Nel Golfo della Biodola è arrivato anche il Maltese Falcon, veliero di 88 metri che figura tra i più grandi al mondo nella sua categoria. L’imbarcazione, dopo aver attraversato le acque cristalline dell’arcipelago toscano, si è messa alla fonda davanti alla piccola insenatura di Forno a Portoferraio il 13 luglio 2026. Tra le sue caratteristiche viene indicato il più grande schermo all’aperto mai installato su uno yacht, con la particolarità di essere proiettato direttamente sulle vele, un elemento che accompagna la dotazione esclusiva del veliero.
Le tappe dei superyacht tra lusso e paesaggi dell’Elba
Prima del Maltese Falcon, anche il superyacht Siren aveva scelto le acque dell’arcipelago toscano per una sosta all’isola d’Elba. Dopo un passaggio all’Argentario, l’imbarcazione ha raggiunto il golfo della Biodola e si è ancorata davanti alla spiaggetta di Porticciolo, una piccola insenatura raggiungibile soltanto via mare oppure attraverso il Sentiero della salute che parte dall’hotel Hermitage della Biodola. Il percorso costeggia il litorale tra antichi bunker e scogliere a picco sul mare, offrendo un accesso particolare a una zona caratterizzata dalla presenza del superyacht.

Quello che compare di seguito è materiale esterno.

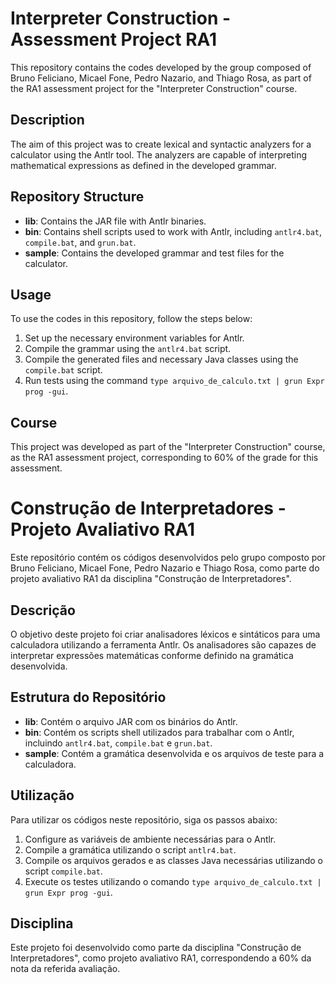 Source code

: # Interpreter Construction - Assessment Project RA1

This repository contains the codes developed by the group composed of Bruno Feliciano, Micael Fone, Pedro Nazario, and Thiago Rosa, as part of the RA1 assessment project for the "Interpreter Construction" course.

## Description

The aim of this project was to create lexical and syntactic analyzers for a calculator using the Antlr tool. The analyzers are capable of interpreting mathematical expressions as defined in the developed grammar.

## Repository Structure

- **lib**: Contains the JAR file with Antlr binaries.
- **bin**: Contains shell scripts used to work with Antlr, including `antlr4.bat`, `compile.bat`, and `grun.bat`.
- **sample**: Contains the developed grammar and test files for the calculator.

## Usage

To use the codes in this repository, follow the steps below:

1. Set up the necessary environment variables for Antlr.
2. Compile the grammar using the `antlr4.bat` script.
3. Compile the generated files and necessary Java classes using the `compile.bat` script.
4. Run tests using the command `type arquivo_de_calculo.txt | grun Expr prog -gui`.

## Course

This project was developed as part of the "Interpreter Construction" course, as the RA1 assessment project, corresponding to 60% of the grade for this assessment.



# Construção de Interpretadores - Projeto Avaliativo RA1

Este repositório contém os códigos desenvolvidos pelo grupo composto por Bruno Feliciano, Micael Fone, Pedro Nazario e Thiago Rosa, como parte do projeto avaliativo RA1 da disciplina "Construção de Interpretadores".

## Descrição

O objetivo deste projeto foi criar analisadores léxicos e sintáticos para uma calculadora utilizando a ferramenta Antlr. Os analisadores são capazes de interpretar expressões matemáticas conforme definido na gramática desenvolvida.

## Estrutura do Repositório

- **lib**: Contém o arquivo JAR com os binários do Antlr.
- **bin**: Contém os scripts shell utilizados para trabalhar com o Antlr, incluindo `antlr4.bat`, `compile.bat` e `grun.bat`.
- **sample**: Contém a gramática desenvolvida e os arquivos de teste para a calculadora.

## Utilização

Para utilizar os códigos neste repositório, siga os passos abaixo:

1. Configure as variáveis de ambiente necessárias para o Antlr.
2. Compile a gramática utilizando o script `antlr4.bat`.
3. Compile os arquivos gerados e as classes Java necessárias utilizando o script `compile.bat`.
4. Execute os testes utilizando o comando `type arquivo_de_calculo.txt | grun Expr prog -gui`.

## Disciplina

Este projeto foi desenvolvido como parte da disciplina "Construção de Interpretadores", como projeto avaliativo RA1, correspondendo a 60% da nota da referida avaliação.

Il Siren è stato descritto come uno yacht di grande lusso, con ambienti interni e arredi di livello elevato e una dotazione pensata per un’esperienza esclusiva in mare. La sua presenza si inserisce nella serie di arrivi che hanno portato davanti alla costa elbana alcune delle imbarcazioni più note della nautica internazionale. La scelta del Golfo della Biodola come punto di sosta ha accomunato yacht diversi per caratteristiche e dimensioni, ma tutti legati a un’immagine di grande prestigio.

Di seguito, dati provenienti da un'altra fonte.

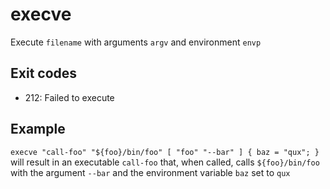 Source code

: execve
=======

Execute `filename` with arguments `argv` and environment `envp`

Exit codes
----------

* 212: Failed to execute

Example
--------

`execve "call-foo" "${foo}/bin/foo" [ "foo" "--bar" ] { baz = "qux"; }` will
result in an executable `call-foo` that, when called, calls `${foo}/bin/foo`
with the argument `--bar` and the environment variable `baz` set to `qux`
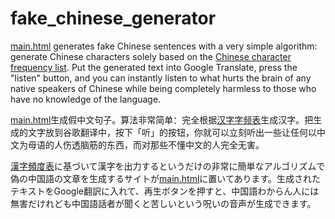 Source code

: # fake_chinese_generator

[main.html](https://sozysozbot.github.io/fake_chinese_generator/main.html) generates fake Chinese 
sentences with a very simple algorithm: generate Chinese characters solely based on 
the [Chinese character frequency list](https://lingua.mtsu.edu/chinese-computing/statistics/char/list.php?Which=MO). 
Put the generated text into Google Translate, press the "listen" button, and you can instantly listen to what
hurts the brain of any native speakers of Chinese while being completely harmless to those who have no knowledge of the language.

<span lang="zh">[main.html](https://sozysozbot.github.io/fake_chinese_generator/main.html)生成假中文句子。算法非常简单：完全根据[汉字字频表](https://lingua.mtsu.edu/chinese-computing/statistics/char/list.php?Which=MO)生成汉字。把生成的文字放到谷歌翻译中，按下「听」的按钮，你就可以立刻听出一些让任何以中文为母语的人伤透脑筋的东西，而对那些不懂中文的人完全无害。</span>

<span lang="ja">[漢字頻度表](https://lingua.mtsu.edu/chinese-computing/statistics/char/list.php?Which=MO)に基づいて漢字を出力するというだけの非常に簡単なアルゴリズムで偽の中国語の文章を生成するサイトが[main.html](https://sozysozbot.github.io/fake_chinese_generator/main.html)に置いてあります。生成されたテキストをGoogle翻訳に入れて、再生ボタンを押すと、中国語わからん人には無害だけれども中国語話者が聞くと苦しいという呪いの音声が生成できます。</span>
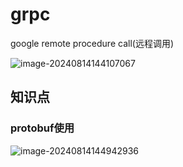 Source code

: # grpc

google remote procedure call(远程调用)

![image-20240814144107067](C:\Users\z1002\AppData\Roaming\Typora\typora-user-images\image-20240814144107067.png)

## 知识点

### protobuf使用

![image-20240814144942936](C:\Users\z1002\AppData\Roaming\Typora\typora-user-images\image-20240814144942936.png)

Una flotta di yacht esclusivi davanti alla costa toscana
Nel corso dei giorni diversi giganti del mare hanno quindi animato il tratto di costa davanti a Portoferraio e alla Biodola, attirando gli sguardi di chi si trovava sull’isola. Oltre a Infinity, Intrepid, Maltese Falcon e Siren, tra le imbarcazioni citate compare anche Vava II, indicata tra i lussuosi yacht presenti nella zona. Questi arrivi mostrano la presenza di mezzi nautici dalle dimensioni straordinarie, dotati di spazi e servizi normalmente associati a strutture di alta gamma.

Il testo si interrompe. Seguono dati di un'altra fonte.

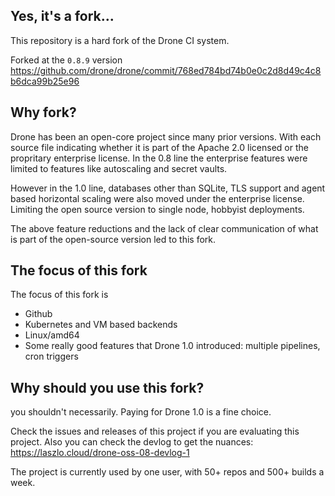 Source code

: ## Yes, it's a fork...

This repository is a hard fork of the Drone CI system.

Forked at the `0.8.9` version https://github.com/drone/drone/commit/768ed784bd74b0e0c2d8d49c4c8b6dca99b25e96

## Why fork?

Drone has been an open-core project since many prior versions. With each source file indicating whether it is part of the Apache 2.0 licensed or the propritary enterprise license. In the 0.8 line the enterprise features were limited to features like autoscaling and secret vaults.

However in the 1.0 line, databases other than SQLite, TLS support and agent based horizontal scaling were also moved under the enterprise license. Limiting the open source version to single node, hobbyist deployments.

The above feature reductions and the lack of clear communication of what is part of the open-source version led to this fork.

## The focus of this fork

The focus of this fork is

- Github
- Kubernetes and VM based backends
- Linux/amd64
- Some really good features that Drone 1.0 introduced: multiple pipelines, cron triggers

## Why should you use this fork?

you shouldn't necessarily. Paying for Drone 1.0 is a fine choice.

Check the issues and releases of this project if you are evaluating this project.
Also you can check the devlog to get the nuances: https://laszlo.cloud/drone-oss-08-devlog-1

The project is currently used by one user, with 50+ repos and 500+ builds a week.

La permanenza di queste imbarcazioni ha portato all’attenzione dell’isola alcuni esempi della nautica più esclusiva, con yacht capaci di unire grandi dimensioni, tecnologie di bordo e servizi completi. Il ritorno di Infinity e le soste di altri superyacht hanno segnato una serie di passaggi ravvicinati nelle acque dell’Elba, dove residenti e visitatori hanno potuto osservare da vicino alcune delle navi private più spettacolari arrivate nell’arcipelago toscano.